Analysis of the Codon Usage Bias Pattern in the Chloroplast Genomes of Chloranthus Species (Chloranthaceae)

Background: The codon preference of chloroplast genomes not only reflects mutation patterns during the evolutionary processes of species but also significantly affects the efficiency of gene expression. This characteristic holds significant scientific importance in the application of chloroplast genetic engineering and the genetic improvement of species. Chloranthus, an ancestral angiosperm with significant economic, medicinal, and ornamental value, belongs to the basal angiosperms. However, the codon usage patterns among Chloranthus species have remained unclear. Methods: To investigate codon usage bias and its influencing factors in Chloranthus chloroplast genomes, we utilized CodonW, CUSP, and SPSS software to analyze the chloroplast genomes of seven Chloranthus species. Results: In this study, we reported and characterized the complete chloroplast genome of the Chinese endemic species Chloranthus angustifolius. The phylogenetic tree based on the whole chloroplast genomes showed that C. angustifolius is sister to Chloranthus fortunei, and the genus Chloranthus is divided into two major clades, consistent with previous studies.
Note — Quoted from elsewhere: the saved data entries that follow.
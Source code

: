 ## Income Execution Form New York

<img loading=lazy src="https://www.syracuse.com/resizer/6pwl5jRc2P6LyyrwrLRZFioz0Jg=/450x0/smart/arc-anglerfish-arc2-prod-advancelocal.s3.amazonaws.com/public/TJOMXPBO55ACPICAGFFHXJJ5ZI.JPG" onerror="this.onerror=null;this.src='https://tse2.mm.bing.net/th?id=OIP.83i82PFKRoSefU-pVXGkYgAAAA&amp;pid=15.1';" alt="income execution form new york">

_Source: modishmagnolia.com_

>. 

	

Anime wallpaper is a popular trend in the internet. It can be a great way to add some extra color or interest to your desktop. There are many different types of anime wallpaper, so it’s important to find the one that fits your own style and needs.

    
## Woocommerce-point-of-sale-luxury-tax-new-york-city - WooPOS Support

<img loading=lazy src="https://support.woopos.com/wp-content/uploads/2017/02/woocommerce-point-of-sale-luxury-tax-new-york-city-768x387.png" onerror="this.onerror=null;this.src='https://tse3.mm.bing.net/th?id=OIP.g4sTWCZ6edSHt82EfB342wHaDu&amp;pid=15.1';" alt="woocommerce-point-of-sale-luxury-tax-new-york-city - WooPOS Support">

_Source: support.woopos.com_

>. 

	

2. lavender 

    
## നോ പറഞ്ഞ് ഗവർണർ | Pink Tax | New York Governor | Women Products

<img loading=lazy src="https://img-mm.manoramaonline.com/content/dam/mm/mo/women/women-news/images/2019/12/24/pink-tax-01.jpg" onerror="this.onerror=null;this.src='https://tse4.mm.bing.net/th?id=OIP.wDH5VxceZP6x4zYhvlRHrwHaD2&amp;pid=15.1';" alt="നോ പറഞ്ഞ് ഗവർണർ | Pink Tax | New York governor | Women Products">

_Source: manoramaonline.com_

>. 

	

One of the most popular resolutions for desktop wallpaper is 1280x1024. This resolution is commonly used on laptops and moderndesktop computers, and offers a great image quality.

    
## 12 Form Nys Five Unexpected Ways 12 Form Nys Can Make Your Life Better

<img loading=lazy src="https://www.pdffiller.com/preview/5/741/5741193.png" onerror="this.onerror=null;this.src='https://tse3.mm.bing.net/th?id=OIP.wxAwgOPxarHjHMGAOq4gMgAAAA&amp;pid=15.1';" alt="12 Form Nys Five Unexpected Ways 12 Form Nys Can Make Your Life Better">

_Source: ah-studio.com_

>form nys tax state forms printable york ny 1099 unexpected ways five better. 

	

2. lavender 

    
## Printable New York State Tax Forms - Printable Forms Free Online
Our results revealed that the GC content at different codon positions across all seven Chloranthus species was less than 50%, with GC1 > GC2 > GC3. Additionally, the average effective number of codons (ENC) values exceeded 45. A total of 10 shared optimal codons were identified, nine of which end with A or U. PR2-plot, ENC-plot, and neutrality plot analyses indicated that natural selection primarily influenced codon usage bias in the chloroplast genomes of Chloranthus. Conclusions: We newly obtained the chloroplast genome of C. angustifolius and proposed that natural selection played a key role in codon usage patterns in Chloranthus species. These findings contribute to our understanding of evolutionary history and genetic diversity within this genus.